As the duo walks through the first Second Class car, Isaac feebly admits that the dim lighting makes him nervous. However, when Miria agrees that it is cold and it is scary, Isaac immediately boasts that he is neither cold nor scared so all Miria has to do is carefreely follow him. Finding the corridor to be unusually silent, they wonder if the Rail Tracer dealt with the White Suits they had expected to find in Second Class. At the sound of distant machine-gun fire from a freight hold, they continue on to Third Class.
When Isaac opens the door to the sole Third Class car, he encounters a giant of a man standing in the corridor with a smaller bloodied man slung over his shoulder. Isaac excuses himself and slowly shuts the door, proceeding to panic that perhaps the giant is the Rail Tracer; at the same time, the large man mutters, "A r-red dress. That woman...Rail Tracer?"
Once all parties ascertain none of them are the Rail Tracer, Isaac and Miria open the door to apologize, since the giant—who is protecting his hurt friend—is clearly a good man after all. When the duo introduces themselves and their quest to rescue their friends before the Rail Tracer eats them, the giant—Donny—in turn, deems them 'good'. Isaac's face darkens. He protests he and Miria are not good people, but they are at least striving to become good people in the interim. Miria elaborates that they are currently trying to do good things, and even if nobody acknowledges them for it they will continue until they make up for all the bad they have caused. The two groups eventually say their goodbyes, with Donny warning Isaac and Miria to avoid the White Suits.
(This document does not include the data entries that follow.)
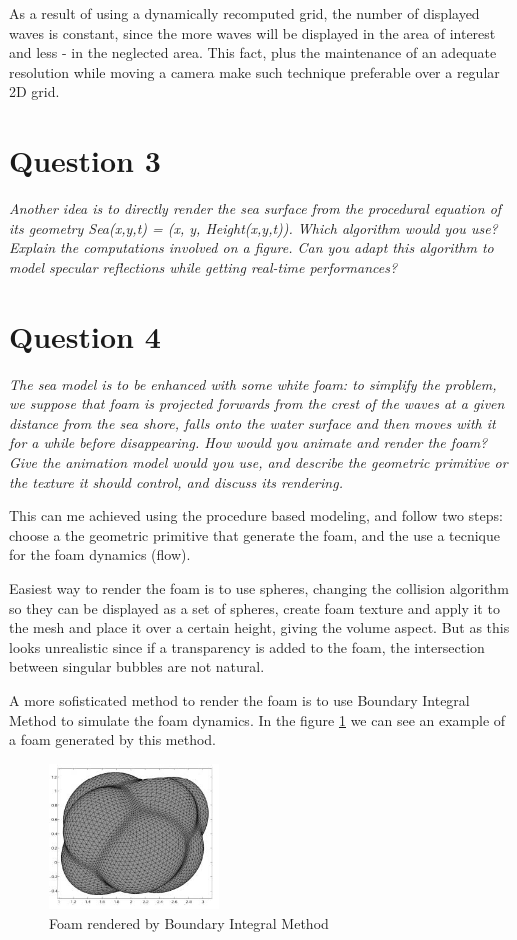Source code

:\documentclass{report}
\begin{document}
As a result of using a dynamically recomputed grid, the number of
displayed waves is constant, since the more waves will be displayed in the
area of interest and less - in the neglected area. This fact, plus the
maintenance of an adequate resolution while moving a camera make such
technique preferable over a regular 2D grid.

\section{Question 3}

\emph{Another idea is to directly render the sea surface from the procedural equation of its
geometry Sea(x,y,t) = (x, y, Height(x,y,t)). Which algorithm would you use? Explain the
computations involved on a figure. Can you adapt this algorithm to model specular
reflections while getting real-time performances?}

\section{Question 4}

\emph{The sea model is to be enhanced with some white foam: to simplify the problem, we
suppose that foam is projected forwards from the crest of the waves at a given distance from
the sea shore, falls onto the water surface and then moves with it for a while before
disappearing. How would you animate and render the foam? Give the animation model would
you use, and describe the geometric primitive or the texture it should control, and discuss its
rendering.}

This can me achieved using the procedure based modeling, and follow two steps: choose a the geometric primitive that generate the foam, and the use a tecnique for the foam dynamics (flow). 

Easiest way to render the foam is to use spheres, changing the collision algorithm so they can be displayed as a set of spheres, create foam texture and apply it to the mesh and place it over a certain height, giving the volume aspect.
But as this looks unrealistic since if a transparency is added to the foam, the intersection between singular bubbles are not natural. 

A more sofisticated method to render the foam is to use Boundary Integral Method to simulate the foam dynamics\cite{bim}. In the figure \ref{fig:dim-foam} we can see an example of a foam generated by this method.

\begin{figure}[H]
\centering
\includegraphics[width=0.4\textwidth]{image/dim01.png}
\caption{Foam rendered by Boundary Integral Method}
\label{fig:dim-foam}
\end{figure}
\end{document}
Upon investigating the freight room in the first freight car, Isaac and Miria discover a legless bloody corpse. Their initial panic subsides when they realize the corpse is not Jacuzzi, and they cross themselves before clapping their hands to pray—emulating both Christian and Shinto customs. Despite their lack of upset, they honestly wish for the dead to rest in peace.
On the way to the second freight car, Isaac and Miria realize in horror that they forgot to buy a gift for Ennis; however, tears turn to laughter when Isaac swiftly assures Miria they can still buy Ennis a gift once they arrive in New York. After peeking inside the second freight car to check the corridor is empty, Isaac sighs in relief and prepares to enter—only for a single gunshot sounds off from the car's interior. The two recoil in terror and shut the door. Through the door's window, they spy three White Suits exit one of the freight holds; their leader, Ladd—whom Isaac and Miria do not recognize since they were on the floor during the dining car incident—holds a smoking rifle.
Isaac and Miria rush back to the first freight car to hide beside its door. Isaac deduces that these must be the dangerous people the large man warned them about, but reassures Miria that they are no match for his billion guns. The two fall silent so they can overhear the men exit the second freight car door. One man asks Ladd why he "killed him," and Ladd blames 'his' arrogance. The voices fade upwards, and, when Isaac and Miria finally dare to peek through the first freight car door's window, they see no one on the coupling.
They open the door. Isaac has an ill premonition he has come across the 'Russo' in 'Ladd Russo' before and asks if Miria remembers which mafia family they robbed that morning. She answers it was the Russo Family. Deducing the White Suits must be after them specifically, Isaac embraces Miria and declares they will escape the Rail Tracer and White Suits alike.
For now, he wonders whom exactly Ladd killed. Fearing the answer this time is Jacuzzi, Isaac, and Miria bolt for the second car's freight hold and are surprised to find it devoid of blood or corpse. Anxious, they hurry to the conductors' compartment in the final car and discover two conductors' corpses. Miria turns from the gruesome sight whereas Isaac steadfastly surveys it, but Miria nonetheless somberly considers the possibility the Rail Tracer has already eaten Jacuzzi.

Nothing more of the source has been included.